407 Отвлечемся на мгновение от того обстоятельства, что Отец и Сын по природе едины (мы можем это сделать, ибо они — две разные ипостаси, которые не следует смешивать), и попытаемся вообразить чувства отца, воочию наблюдающего за страданиями сына, вспоминающего, что это он сам умышленно и сознательно подверг сына смертельной опасности ради проникновения во вражеские земли. Казни такого рода обычно проводились ради мщения или в виде наказания за общее преступление отца и сына, чтобы страдали оба. Особенно наглядно идея наказания выражается в распятии Христа между двумя разбойниками. Наказанию подвергается само Божество, а образцом для казни служит ритуальное жертвоприношение царя. Царь умерщвляется, когда он начинает выказывать признаки бессилия или когда неурожай возбуждает сомнения в действенности его магических сил. То есть его убивают ради улучшения жизни подданных — тогда как Бог приносится в жертву ради спасения человечества.

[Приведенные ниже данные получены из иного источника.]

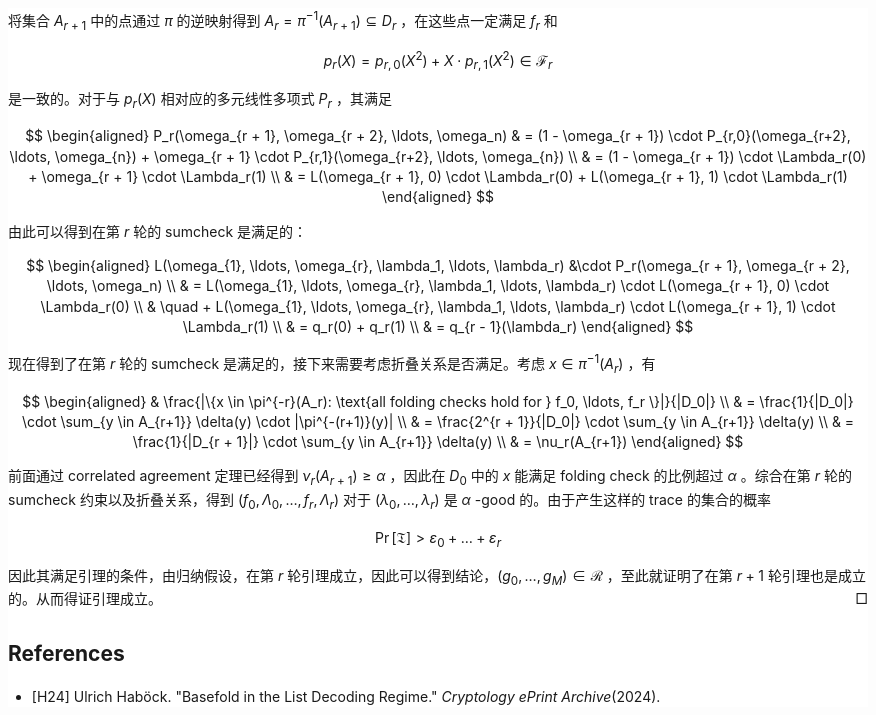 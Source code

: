 将集合 $A_{r+1}$ 中的点通过 $\pi$ 的逆映射得到 $A_r = \pi^{-1}(A_{r+1}) \subseteq D_r$ ，在这些点一定满足 $f_r$ 和

$$
p_r(X) = p_{r,0}(X^2) + X \cdot p_{r,1}(X^2) \in \mathcal{F}_{r}
$$

是一致的。对于与 $p_r(X)$ 相对应的多元线性多项式 $P_r$ ，其满足

$$
\begin{aligned}
    P_r(\omega_{r + 1}, \omega_{r + 2}, \ldots, \omega_n) & = (1 - \omega_{r + 1}) \cdot P_{r,0}(\omega_{r+2}, \ldots, \omega_{n}) + \omega_{r + 1} \cdot P_{r,1}(\omega_{r+2}, \ldots, \omega_{n}) \\
    & = (1 - \omega_{r + 1}) \cdot \Lambda_r(0) + \omega_{r + 1} \cdot \Lambda_r(1) \\
    & = L(\omega_{r + 1}, 0) \cdot \Lambda_r(0) +  L(\omega_{r + 1}, 1) \cdot \Lambda_r(1)
\end{aligned}
$$

由此可以得到在第 $r$ 轮的 sumcheck 是满足的：

$$
\begin{aligned}
    L(\omega_{1}, \ldots, \omega_{r}, \lambda_1, \ldots, \lambda_r) &\cdot P_r(\omega_{r + 1}, \omega_{r + 2}, \ldots, \omega_n)  \\
    & = L(\omega_{1}, \ldots, \omega_{r}, \lambda_1, \ldots, \lambda_r) \cdot L(\omega_{r + 1}, 0) \cdot \Lambda_r(0) \\
    & \quad +  L(\omega_{1}, \ldots, \omega_{r}, \lambda_1, \ldots, \lambda_r) \cdot L(\omega_{r + 1}, 1) \cdot \Lambda_r(1) \\
    & = q_r(0) + q_r(1) \\
    & = q_{r - 1}(\lambda_r)
\end{aligned}
$$

现在得到了在第 $r$ 轮的 sumcheck 是满足的，接下来需要考虑折叠关系是否满足。考虑 $x \in \pi^{-1}(A_r)$ ，有

$$
\begin{aligned}
    & \frac{|\{x \in \pi^{-r}(A_r): \text{all folding checks hold for } f_0, \ldots, f_r \}|}{|D_0|} \\
    & = \frac{1}{|D_0|} \cdot \sum_{y \in A_{r+1}} \delta(y) \cdot |\pi^{-(r+1)}(y)| \\
    & = \frac{2^{r + 1}}{|D_0|} \cdot \sum_{y \in A_{r+1}} \delta(y) \\
    & =  \frac{1}{|D_{r + 1}|} \cdot \sum_{y \in A_{r+1}} \delta(y) \\
    & = \nu_r(A_{r+1})
\end{aligned}
$$

前面通过 correlated agreement 定理已经得到 $\nu_r(A_{r+1}) \ge \alpha$ ，因此在 $D_0$ 中的 $x$ 能满足 folding check 的比例超过 $\alpha$ 。综合在第 $r$ 轮的 sumcheck 约束以及折叠关系，得到 $(f_0, \Lambda_0, \ldots, f_r, \Lambda_r)$ 对于 $(\lambda_0, \ldots, \lambda_r)$ 是 $\alpha$ -good 的。由于产生这样的 trace 的集合的概率

$$
\operatorname{Pr}[\mathfrak{T}]>\varepsilon_0+\ldots+\varepsilon_r
$$

因此其满足引理的条件，由归纳假设，在第 $r$ 轮引理成立，因此可以得到结论，$(g_0, \ldots, g_M) \in \mathcal{R}$ ，至此就证明了在第 $r + 1$ 轮引理也是成立的。从而得证引理成立。<span style="float: right;"> $\Box$ </span>

## References

- [H24] Ulrich Haböck. "Basefold in the List Decoding Regime." _Cryptology ePrint Archive_(2024).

408 Но чем мотивируется это наказание Бога? Хотя вопрос кажется почти кощунственным, мы все-таки должны его поставить, потому что жертва Христова носит явно карательный характер. Обычное объяснение сводится к тому, что Христос претерпел наказание за наши грехи[601]. Но здесь важно не церковное объяснение, а, скорее, реконструкция основополагающего психического процесса. Наказание предполагает наличие соответствующей вины; если такая вина действительно обременяет человечество, логично было бы, чтобы именно люди подверглись наказанию. Если же Бог принимает наказание на себя, тем самым он снимает вину с человечества, и тогда нам остается предположить, что виновно не человечество, а сам Бог, и что, беря вину на себя, он действует совершенно логично. По понятным причинам мы не можем надеяться на удовлетворительный ответ на данный вопрос от первоначального христианства. В то же время такой ответ содержится, возможно, в Ветхом Завете, в гностицизме и в позднейшей католической теологии. Из Ветхого Завета мы знаем, что Яхве, будучи хранителем Закона, сам справедливости не выказывал и страдал от приступов ярости, в которых ему позже приходилось раскаиваться[602]. В некоторых гностических системах упоминается, что auctor rerum был низшим архонтом, который воображал, что создал совершенный мир, тогда как на самом деле этот мир был крайне далек от совершенства. В силу своего сатурнического расположения этот архонт-демиург может считаться близким иудейскому божеству Яхве, которого тоже признавали творцом мира. Его труд не удался, совершенство не было достигнуто, но творение не несет за это вины. Этот довод в истории христианства привел к маркионитской реформации и очищению Нового Завета от ветхозаветных влияний. А в семнадцатом столетии ученый иезуит Николя Коссен заявлял, что monoceros (единорог) — подходящий символ ветхозаветного Бога в том числе и потому, что во гневе своем тот ввергал мир в хаос подобно разъяренному зверю, но в конце концов, охваченный любовью к непорочной деве, обратился в ее лоне в Бога любви[603].

409 В этом объяснении мы находим естественную логику, которой недосчитались в церковном ответе. Вина Бога состояла в том, что он как творец мира и царь всего живого оказался не на высоте, а потому должен был подвергнуться ритуальному умерщвлению. Первобытному человеку для исполнения аналогичного ритуала годился вполне конкретный царь, но на более высокой ступени развития цивилизации, с появлением духовного понятия о Боге, все изменилось. В прежние времена богов допускалось низвергать, бить или заковывать в цепи их идолов; на более высокой ступени развития бога мог низвергнуть только другой бог, а с приходом монотеизма исчезла и эта возможность: отныне единый Богу мог лишь трансформировать самого себя.